## Task directions
Working line by line, output the entries below exactly as they appear.

## Records

---*---

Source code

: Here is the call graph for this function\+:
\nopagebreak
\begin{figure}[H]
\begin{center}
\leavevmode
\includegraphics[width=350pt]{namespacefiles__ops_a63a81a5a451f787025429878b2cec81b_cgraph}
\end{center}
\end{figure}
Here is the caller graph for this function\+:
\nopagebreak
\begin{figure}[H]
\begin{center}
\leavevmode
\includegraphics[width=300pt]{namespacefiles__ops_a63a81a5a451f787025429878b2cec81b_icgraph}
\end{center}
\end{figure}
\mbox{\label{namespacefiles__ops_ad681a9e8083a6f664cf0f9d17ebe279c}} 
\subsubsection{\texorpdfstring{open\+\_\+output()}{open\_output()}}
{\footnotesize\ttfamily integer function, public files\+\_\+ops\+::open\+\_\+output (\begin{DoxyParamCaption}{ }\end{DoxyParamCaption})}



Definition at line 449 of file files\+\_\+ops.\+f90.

---*---

## Answer box
Source code

: Here is the call graph for this function\+:
\nopagebreak
\begin{figure}[H]
\begin{center}
\leavevmode
\includegraphics[width=350pt]{namespacefiles__ops_a63a81a5a451f787025429878b2cec81b_cgraph}
\end{center}
\end{figure}
Here is the caller graph for this function\+:
\nopagebreak
\begin{figure}[H]
\begin{center}
\leavevmode
\includegraphics[width=300pt]{namespacefiles__ops_a63a81a5a451f787025429878b2cec81b_icgraph}
\end{center}
\end{figure}
\mbox{\label{namespacefiles__ops_ad681a9e8083a6f664cf0f9d17ebe279c}} 
\subsubsection{\texorpdfstring{open\+\_\+output()}{open\_output()}}
{\footnotesize\ttfamily integer function, public files\+\_\+ops\+::open\+\_\+output (\begin{DoxyParamCaption}{ }\end{DoxyParamCaption})}



Definition at line 449 of file files\+\_\+ops.\+f90.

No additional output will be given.